**Try it**
From the entries below, work out the number of lines that hold the word "largest", and give that number alone.

**Records**
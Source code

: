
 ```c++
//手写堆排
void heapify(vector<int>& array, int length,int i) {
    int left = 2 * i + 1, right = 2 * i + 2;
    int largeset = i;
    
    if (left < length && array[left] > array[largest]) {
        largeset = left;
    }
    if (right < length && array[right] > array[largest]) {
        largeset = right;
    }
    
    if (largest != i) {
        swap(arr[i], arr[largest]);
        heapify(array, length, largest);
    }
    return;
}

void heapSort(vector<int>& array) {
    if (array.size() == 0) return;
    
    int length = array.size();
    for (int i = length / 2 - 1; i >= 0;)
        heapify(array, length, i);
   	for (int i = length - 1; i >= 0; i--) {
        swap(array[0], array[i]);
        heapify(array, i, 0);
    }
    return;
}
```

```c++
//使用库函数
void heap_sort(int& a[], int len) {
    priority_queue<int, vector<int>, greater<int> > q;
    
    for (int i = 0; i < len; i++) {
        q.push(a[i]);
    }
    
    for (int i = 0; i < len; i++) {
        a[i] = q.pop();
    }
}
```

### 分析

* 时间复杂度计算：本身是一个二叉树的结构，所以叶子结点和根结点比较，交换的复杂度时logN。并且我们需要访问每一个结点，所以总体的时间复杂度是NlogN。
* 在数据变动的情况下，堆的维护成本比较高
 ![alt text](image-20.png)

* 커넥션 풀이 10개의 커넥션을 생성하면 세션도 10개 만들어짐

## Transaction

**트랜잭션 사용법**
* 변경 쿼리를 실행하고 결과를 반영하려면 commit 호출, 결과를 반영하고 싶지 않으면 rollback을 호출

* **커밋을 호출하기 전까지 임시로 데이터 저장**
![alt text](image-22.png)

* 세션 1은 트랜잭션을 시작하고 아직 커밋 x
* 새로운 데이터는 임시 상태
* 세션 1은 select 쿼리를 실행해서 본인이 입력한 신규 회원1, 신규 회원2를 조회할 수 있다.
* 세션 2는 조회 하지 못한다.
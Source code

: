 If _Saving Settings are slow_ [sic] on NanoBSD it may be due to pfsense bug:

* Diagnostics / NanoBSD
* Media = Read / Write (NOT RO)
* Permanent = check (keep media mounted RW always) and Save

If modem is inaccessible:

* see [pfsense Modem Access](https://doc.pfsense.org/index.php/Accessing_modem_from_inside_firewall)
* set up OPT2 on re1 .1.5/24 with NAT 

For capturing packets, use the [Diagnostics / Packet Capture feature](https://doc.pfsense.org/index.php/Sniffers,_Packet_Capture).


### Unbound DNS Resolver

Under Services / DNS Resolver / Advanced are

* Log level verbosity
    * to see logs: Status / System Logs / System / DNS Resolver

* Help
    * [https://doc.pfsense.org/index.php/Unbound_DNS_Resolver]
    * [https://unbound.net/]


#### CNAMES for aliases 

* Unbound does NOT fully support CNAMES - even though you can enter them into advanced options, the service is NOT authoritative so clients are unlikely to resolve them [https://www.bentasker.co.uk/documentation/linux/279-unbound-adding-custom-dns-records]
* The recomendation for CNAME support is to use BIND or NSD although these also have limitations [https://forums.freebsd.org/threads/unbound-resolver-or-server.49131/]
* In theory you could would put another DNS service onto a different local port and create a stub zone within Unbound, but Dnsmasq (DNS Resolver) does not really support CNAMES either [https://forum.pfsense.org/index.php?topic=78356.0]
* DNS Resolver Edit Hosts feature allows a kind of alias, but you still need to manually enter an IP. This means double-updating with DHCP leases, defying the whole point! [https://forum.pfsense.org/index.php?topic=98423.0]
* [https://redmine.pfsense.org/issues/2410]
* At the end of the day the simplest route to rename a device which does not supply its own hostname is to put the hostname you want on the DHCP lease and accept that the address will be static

**Exercise response**
5